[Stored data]
==================================================
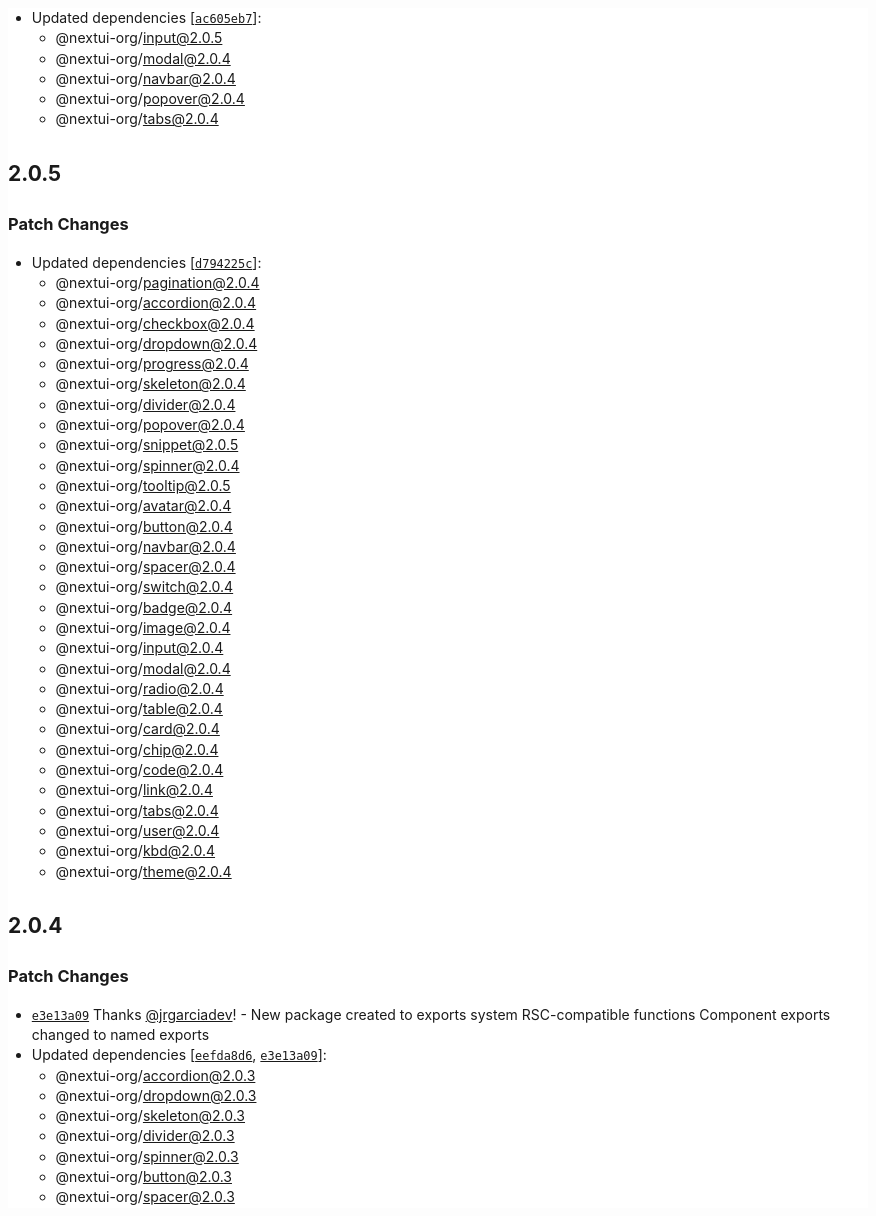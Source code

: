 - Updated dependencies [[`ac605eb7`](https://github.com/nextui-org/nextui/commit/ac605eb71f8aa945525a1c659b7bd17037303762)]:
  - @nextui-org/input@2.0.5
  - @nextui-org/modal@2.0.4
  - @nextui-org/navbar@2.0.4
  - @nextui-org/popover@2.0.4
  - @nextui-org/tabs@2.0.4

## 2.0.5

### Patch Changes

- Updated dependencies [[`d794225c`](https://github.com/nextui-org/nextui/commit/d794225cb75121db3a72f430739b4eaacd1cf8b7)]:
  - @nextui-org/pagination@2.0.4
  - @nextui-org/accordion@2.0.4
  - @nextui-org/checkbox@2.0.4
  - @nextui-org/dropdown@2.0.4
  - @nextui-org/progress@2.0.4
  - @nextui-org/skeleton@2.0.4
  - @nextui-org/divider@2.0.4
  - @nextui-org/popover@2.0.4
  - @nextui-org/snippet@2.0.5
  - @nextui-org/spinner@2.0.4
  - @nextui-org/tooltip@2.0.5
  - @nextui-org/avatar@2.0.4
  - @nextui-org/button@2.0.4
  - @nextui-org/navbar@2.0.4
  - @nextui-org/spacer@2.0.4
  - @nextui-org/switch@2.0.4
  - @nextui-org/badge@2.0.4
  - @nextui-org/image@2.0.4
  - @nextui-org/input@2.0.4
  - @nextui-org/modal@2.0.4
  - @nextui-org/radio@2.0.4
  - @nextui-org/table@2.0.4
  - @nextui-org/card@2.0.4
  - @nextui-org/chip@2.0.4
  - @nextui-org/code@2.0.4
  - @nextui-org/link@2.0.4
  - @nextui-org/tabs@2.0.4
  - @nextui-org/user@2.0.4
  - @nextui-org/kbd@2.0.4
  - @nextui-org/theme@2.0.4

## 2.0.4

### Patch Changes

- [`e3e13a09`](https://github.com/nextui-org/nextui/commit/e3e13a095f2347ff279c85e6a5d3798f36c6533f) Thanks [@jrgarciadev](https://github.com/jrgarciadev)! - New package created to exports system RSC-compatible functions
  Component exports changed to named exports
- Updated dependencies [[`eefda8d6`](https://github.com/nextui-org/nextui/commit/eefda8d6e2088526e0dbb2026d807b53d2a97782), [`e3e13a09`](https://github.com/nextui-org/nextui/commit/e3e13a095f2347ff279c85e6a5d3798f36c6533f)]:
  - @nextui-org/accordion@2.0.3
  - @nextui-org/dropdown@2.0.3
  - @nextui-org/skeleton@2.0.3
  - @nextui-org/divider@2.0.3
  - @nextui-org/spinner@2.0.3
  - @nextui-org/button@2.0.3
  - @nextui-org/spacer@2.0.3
==================================================
WORK TO BE COMPLETED:
Every line of the data above should be repeated exactly. Omit the pictures.

ANSWER:
Source code

: - Updated dependencies [[`ac605eb7`](https://github.com/nextui-org/nextui/commit/ac605eb71f8aa945525a1c659b7bd17037303762)]:
  - @nextui-org/input@2.0.5
  - @nextui-org/modal@2.0.4
  - @nextui-org/navbar@2.0.4
  - @nextui-org/popover@2.0.4
  - @nextui-org/tabs@2.0.4

## 2.0.5

### Patch Changes

- Updated dependencies [[`d794225c`](https://github.com/nextui-org/nextui/commit/d794225cb75121db3a72f430739b4eaacd1cf8b7)]:
  - @nextui-org/pagination@2.0.4
  - @nextui-org/accordion@2.0.4
  - @nextui-org/checkbox@2.0.4
  - @nextui-org/dropdown@2.0.4
  - @nextui-org/progress@2.0.4
  - @nextui-org/skeleton@2.0.4
  - @nextui-org/divider@2.0.4
  - @nextui-org/popover@2.0.4
  - @nextui-org/snippet@2.0.5
  - @nextui-org/spinner@2.0.4
  - @nextui-org/tooltip@2.0.5
  - @nextui-org/avatar@2.0.4
  - @nextui-org/button@2.0.4
  - @nextui-org/navbar@2.0.4
  - @nextui-org/spacer@2.0.4
  - @nextui-org/switch@2.0.4
  - @nextui-org/badge@2.0.4
  - @nextui-org/image@2.0.4
  - @nextui-org/input@2.0.4
  - @nextui-org/modal@2.0.4
  - @nextui-org/radio@2.0.4
  - @nextui-org/table@2.0.4
  - @nextui-org/card@2.0.4
  - @nextui-org/chip@2.0.4
  - @nextui-org/code@2.0.4
  - @nextui-org/link@2.0.4
  - @nextui-org/tabs@2.0.4
  - @nextui-org/user@2.0.4
  - @nextui-org/kbd@2.0.4
  - @nextui-org/theme@2.0.4

## 2.0.4

### Patch Changes

- [`e3e13a09`](https://github.com/nextui-org/nextui/commit/e3e13a095f2347ff279c85e6a5d3798f36c6533f) Thanks [@jrgarciadev](https://github.com/jrgarciadev)! - New package created to exports system RSC-compatible functions
  Component exports changed to named exports
- Updated dependencies [[`eefda8d6`](https://github.com/nextui-org/nextui/commit/eefda8d6e2088526e0dbb2026d807b53d2a97782), [`e3e13a09`](https://github.com/nextui-org/nextui/commit/e3e13a095f2347ff279c85e6a5d3798f36c6533f)]:
  - @nextui-org/accordion@2.0.3
  - @nextui-org/dropdown@2.0.3
  - @nextui-org/skeleton@2.0.3
  - @nextui-org/divider@2.0.3
  - @nextui-org/spinner@2.0.3
  - @nextui-org/button@2.0.3
  - @nextui-org/spacer@2.0.3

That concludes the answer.